最近の技術的進歩の結果、ロランCはヨーロッパにおける未来の混合システムにおける地上の要素として大きな可能性を持っていることが分かった。混合システムが目指すインテグリティ、利用可能性、冗長性及びサービスの継続性はロランC抜きでは考えられなくなっている。

私の将来の見通しではロランC(チャイカ)システムがヨーロッパ大陸全体をカバーし、ロランCの基本サービスとEurofixデータ(インテグリティのメッセージと衛星による校正)を送信し、そして基礎的な衛星サービス(GNSS)や衛星拡大システム(EGNOS)と連携して運用するようになると思う。

NELSの内部で行われたEurofixの実験によると、ロランC/EurofixがEGNOSの地上におけるインフラとして運用上も経済的にも優れた適性を持っていることを示している。それに加えて、私はIALAのラジオビーコンによるDGPSのサービスが引き続き狭い海域や港への接近に際して、副冗長的なシステム機能の拡大を実現する可能性があると見ている。

どうしたらそれに到達できるであろうか?出席の方々の中には、今年6月にモスクワで開催された第2回国際電波会議の結論の草稿を思い出される方もあろうかと思う。

そこには次のような内容の一文があった。即ちマルチモードの地球全体をベースとする電波航法計画が必要であり、それには既存及び可能性としての全ての航空、海上、陸上その他の用途の電波測位サービス間の連携と調整との方策を盛り込むべきであるという内容であった。

この結論に沿って、ヨーロッパ連邦では会議を主催することに同意し、その会議では電波航法システムとサービスに関し世界中で行われている様々な活動を調整する為の積極的努力を支持することとなった。

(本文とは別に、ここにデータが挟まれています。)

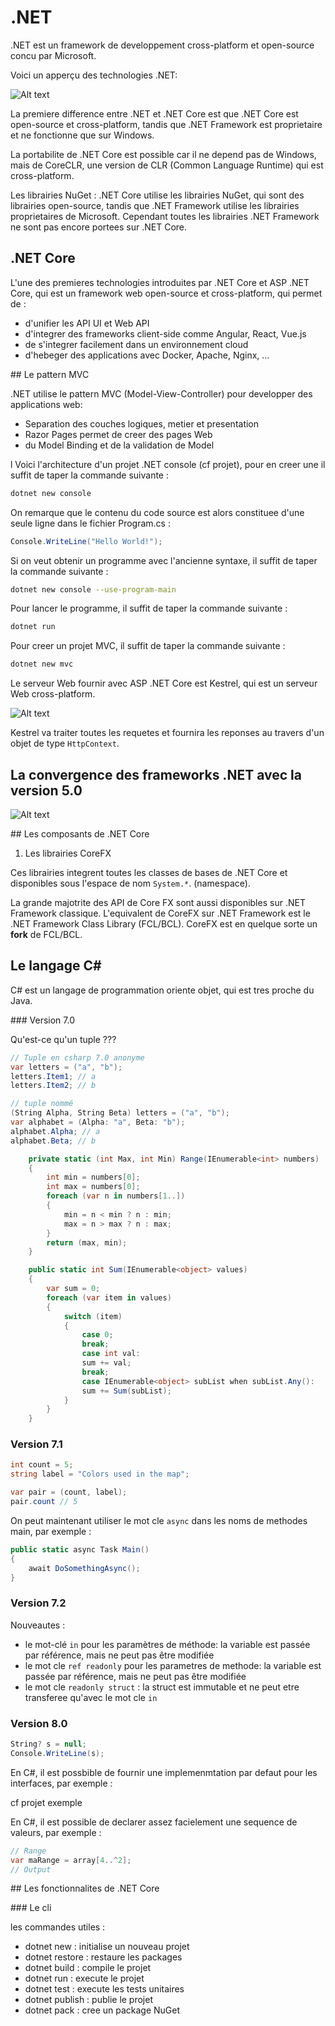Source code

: # .NET

.NET est un framework de developpement cross-platform et open-source concu par Microsoft.

Voici un apperçu des technologies .NET:

![Alt text](image.png)

La premiere difference entre .NET et .NET Core est que .NET Core est open-source et cross-platform, tandis que .NET Framework est proprietaire et ne fonctionne que sur Windows.

La portabilite de .NET Core est possible car il ne depend pas de Windows, mais de CoreCLR, une version de CLR (Common Language Runtime) qui est cross-platform.

Les librairies NuGet : .NET Core utilise les librairies NuGet, qui sont des librairies open-source, tandis que .NET Framework utilise les librairies proprietaires de Microsoft.
Cependant toutes les librairies .NET Framework ne sont pas encore portees sur .NET Core.

## .NET Core

L'une des premieres technologies introduites par .NET Core et ASP .NET Core, qui est un framework web open-source et cross-platform, qui permet de :

- d'unifier les API UI et Web API
- d'integrer des frameworks client-side comme Angular, React, Vue.js
- de s'integrer facilement dans un environnement cloud
- d'hebeger des applications avec Docker, Apache, Nginx, ...

## Le pattern MVC

.NET utilise le pattern MVC (Model-View-Controller) pour developper des applications web:

- Separation des couches logiques, metier et presentation
- Razor Pages permet de creer des pages Web
- du Model Binding et de la validation de Model

l
Voici l'architecture d'un projet .NET console (cf projet), pour en creer une il suffit de taper la commande suivante :

```bash
dotnet new console
```

On remarque que le contenu du code source est alors constituee d'une seule ligne dans le fichier Program.cs :

```csharp
Console.WriteLine("Hello World!");
```

Si on veut obtenir un programme avec l'ancienne syntaxe, il suffit de taper la commande suivante :

```bash
dotnet new console --use-program-main
```

Pour lancer le programme, il suffit de taper la commande suivante :

```bash
dotnet run
```

Pour creer un projet MVC, il suffit de taper la commande suivante :

```bash
dotnet new mvc
```

Le serveur Web fournir avec ASP .NET Core est Kestrel, qui est un serveur Web cross-platform.

![Alt text](image-1.png)

Kestrel va traiter toutes les requetes et fournira les reponses au travers d'un objet de type `HttpContext`.

## La convergence des frameworks .NET avec la version 5.0

![Alt text](image-2.png)

## Les composants de .NET Core

1. Les librairies CoreFX

Ces librairies integrent toutes les classes de bases de .NET Core et disponibles sous l'espace de nom `System.*`. (namespace).

La grande majotrite des API de Core FX sont aussi disponibles sur .NET Framework classique.
L'equivalent de CoreFX sur .NET Framework est le .NET Framework Class Library (FCL/BCL). CoreFX est en quelque sorte un **fork** de FCL/BCL.

## Le langage C#

C# est un langage de programmation oriente objet, qui est tres proche du Java.

### Version 7.0

Qu'est-ce qu'un tuple ???

```cs
// Tuple en csharp 7.0 anonyme
var letters = ("a", "b");
letters.Item1; // a
letters.Item2; // b

// tuple nommé
(String Alpha, String Beta) letters = ("a", "b");
var alphabet = (Alpha: "a", Beta: "b");
alphabet.Alpha; // a
alphabet.Beta; // b
```

```cs
    private static (int Max, int Min) Range(IEnumerable<int> numbers)
    {
        int min = numbers[0];
        int max = numbers[0];
        foreach (var n in numbers[1..])
        {
            min = n < min ? n : min;
            max = n > max ? n : max;
        }
        return (max, min);
    }

```

```cs
    public static int Sum(IEnumerable<object> values)
    {
        var sum = 0;
        foreach (var item in values)
        {
            switch (item)
            {
                case 0;
                break;
                case int val:
                sum += val;
                break;
                case IEnumerable<object> subList when subList.Any():
                sum += Sum(subList);
            }
        }
    }

```

### Version 7.1

```cs
int count = 5;
string label = "Colors used in the map";

var pair = (count, label);
pair.count // 5
```

On peut maintenant utiliser le mot cle `async` dans les noms de methodes main, par exemple :

```cs
public static async Task Main()
{
    await DoSomethingAsync();
}
```

### Version 7.2

Nouveautes :

- le mot-clé `in` pour les paramètres de méthode: la variable est passée par référence, mais ne peut pas être modifiée
- le mot cle `ref readonly` pour les parametres de methode: la variable est passée par référence, mais ne peut pas être modifiée
- le mot cle `readonly struct` : la struct est immutable et ne peut etre transferee qu'avec le mot cle `in`

### Version 8.0

```cs
String? s = null;
Console.WriteLine(s);
```

En C#, il est possbible de fournir une implemenmtation par defaut pour les interfaces, par exemple :

cf projet exemple

En C#, il est possible de declarer assez facielement une sequence de valeurs, par exemple :

```cs
// Range
var maRange = array[4..^2];
// Output

```

## Les fonctionnalites de .NET Core

### Le cli

les commandes utiles :

- dotnet new : initialise un nouveau projet
- dotnet restore : restaure les packages
- dotnet build : compile le projet
- dotnet run : execute le projet
- dotnet test : execute les tests unitaires
- dotnet publish : publie le projet
- dotnet pack : cree un package NuGet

これはNELS思考方法と完全に一致している。そして私はこの機会を利用してこのような協力には米国も参加してくれるようにお願いしたい。資料の配布リストには大西洋のこちら側の方々の住所が間違いなく明記されることになるであろう。航法システムを地球規模で調査する作業はヨーロッパが行うべきものと私は思うが、その前に我々は我々自身の地域的調整をもっと改善しなければならないであろう。

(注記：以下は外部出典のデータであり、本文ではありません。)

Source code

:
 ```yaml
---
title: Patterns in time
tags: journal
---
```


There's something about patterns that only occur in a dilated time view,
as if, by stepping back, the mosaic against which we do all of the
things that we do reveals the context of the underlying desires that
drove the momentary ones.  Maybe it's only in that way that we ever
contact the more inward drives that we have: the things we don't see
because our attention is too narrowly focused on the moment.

今日、ここには沢山の関係者が出席しておられる。米国はGPSを運用し、ロシアはGLONASSを運用している。ESAはECNOSの開発に参加し、後にその建設を行った。IALAのラジオビーコンDGPSシステムを運用している各国の当局も居る。極東ロランCシステムを運用するFERNS、北西ヨーロッパロランCシステムを運用するNELSそしてヨーロッパチャイカシステムを運用するCISも参加している。可能性としてはSELS(南ヨーロッパロランCシステム)とEUの役割が高まっており、地域として全てのシステムとインフラ全体を担っているだけでなくローカルな開発活動も行っている。今日では資源がひとつの解決方法を促すことに使用されながら、別の解決方法に対しては戦いを挑んでいる。皮肉なことには全てのキャンプに同一の国々が代表を送り、互いに牽制し合っていることである。

その結果、最後には全ての活動にその同一の国々が資金を提供する結果になっている。私はここにこそヨーロッパ委員会の重要な役割を見出している。我々はこの委員会を必要としている。それはリーダーシップを取る為にであり、そして互いに力を合わせる為にである。